PROBLEM REQUIREMENTS: Below is a block of entries; repeat all of it exactly but omit the pictures.

SUPPLIED DATA:
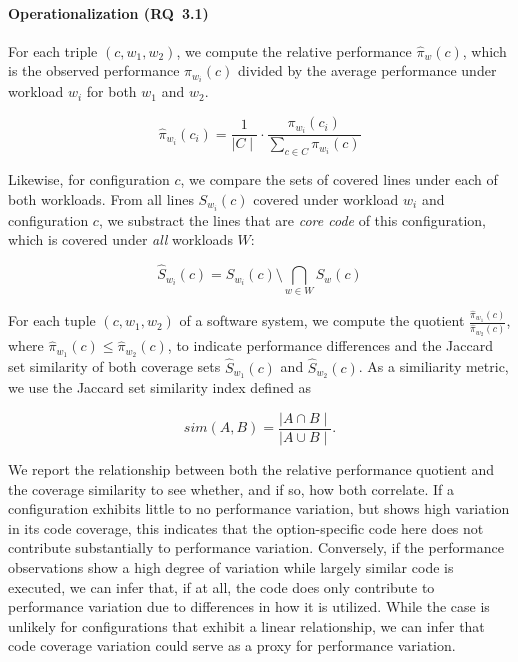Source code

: 

\paragraph*{Operationalization (RQ~3.1)} For each triple $(c, w_1, w_2)$, we compute the relative performance $\hat{\pi}_{w}(c)$, which is the observed performance $\pi_{w_i}(c)$ divided by the average performance under workload $w_i$ for both $w_1$ and $w_2$. 

\begin{equation}
	\hat{\pi}_{w_i}(c_i) =  \frac{1}{\mid C \mid} \cdot \frac{\pi_{w_i}(c_i)}{\sum_{c\in C} \pi_{w_i}(c)}
\end{equation}

Likewise, for configuration $c$, we compare the sets of covered lines under each of both workloads. From all lines $S_{w_i}(c)$ covered under workload $w_i$ and configuration $c$, we substract the lines that are \emph{core code} of this configuration, which is covered under \emph{all} workloads $W$:

\begin{equation}
\hat{S}_{w_i}(c)	 = S_{w_i}(c) \setminus \bigcap_{w\in W} S_{w}(c)
\end{equation}

For each tuple $(c, w_1, w_2)$ of a software system, we compute the quotient 
$\frac{\hat{\pi}_{w_1}(c) }{ \hat{\pi}_{w_2}(c) }$, where $\hat{\pi}_{w_1}(c) \leq \hat{\pi}_{w_2}(c)$, to indicate performance differences and the Jaccard set similarity of both coverage sets $\hat{S}_{w_1}(c)$ and $\hat{S}_{w_2}(c)$. As a similiarity metric, we use the Jaccard set similarity index defined as

\begin{equation}
	sim (A, B) = \frac{\mid A \cap B\mid}{\mid A\cup B \mid}.
\end{equation} 

We report the relationship between both the relative performance quotient and the coverage similarity to see whether, and if so, how both correlate. If a configuration exhibits little to no performance variation, but shows high variation in its code coverage, this indicates that the option-specific code here does not contribute substantially to performance variation. Conversely, if the performance observations show a high degree of variation while largely similar code is executed, we can infer that, if at all, the code does only contribute to performance variation due to differences in how it is utilized. While the case is unlikely for configurations that exhibit a linear relationship, we can infer that code coverage variation could serve as a proxy for performance variation.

ANSWER TO THIS TASK:
Source code

: 

\paragraph*{Operationalization (RQ~3.1)} For each triple $(c, w_1, w_2)$, we compute the relative performance $\hat{\pi}_{w}(c)$, which is the observed performance $\pi_{w_i}(c)$ divided by the average performance under workload $w_i$ for both $w_1$ and $w_2$. 

\begin{equation}
	\hat{\pi}_{w_i}(c_i) =  \frac{1}{\mid C \mid} \cdot \frac{\pi_{w_i}(c_i)}{\sum_{c\in C} \pi_{w_i}(c)}
\end{equation}

Likewise, for configuration $c$, we compare the sets of covered lines under each of both workloads. From all lines $S_{w_i}(c)$ covered under workload $w_i$ and configuration $c$, we substract the lines that are \emph{core code} of this configuration, which is covered under \emph{all} workloads $W$:

\begin{equation}
\hat{S}_{w_i}(c)	 = S_{w_i}(c) \setminus \bigcap_{w\in W} S_{w}(c)
\end{equation}

For each tuple $(c, w_1, w_2)$ of a software system, we compute the quotient 
$\frac{\hat{\pi}_{w_1}(c) }{ \hat{\pi}_{w_2}(c) }$, where $\hat{\pi}_{w_1}(c) \leq \hat{\pi}_{w_2}(c)$, to indicate performance differences and the Jaccard set similarity of both coverage sets $\hat{S}_{w_1}(c)$ and $\hat{S}_{w_2}(c)$. As a similiarity metric, we use the Jaccard set similarity index defined as

\begin{equation}
	sim (A, B) = \frac{\mid A \cap B\mid}{\mid A\cup B \mid}.
\end{equation} 

We report the relationship between both the relative performance quotient and the coverage similarity to see whether, and if so, how both correlate. If a configuration exhibits little to no performance variation, but shows high variation in its code coverage, this indicates that the option-specific code here does not contribute substantially to performance variation. Conversely, if the performance observations show a high degree of variation while largely similar code is executed, we can infer that, if at all, the code does only contribute to performance variation due to differences in how it is utilized. While the case is unlikely for configurations that exhibit a linear relationship, we can infer that code coverage variation could serve as a proxy for performance variation.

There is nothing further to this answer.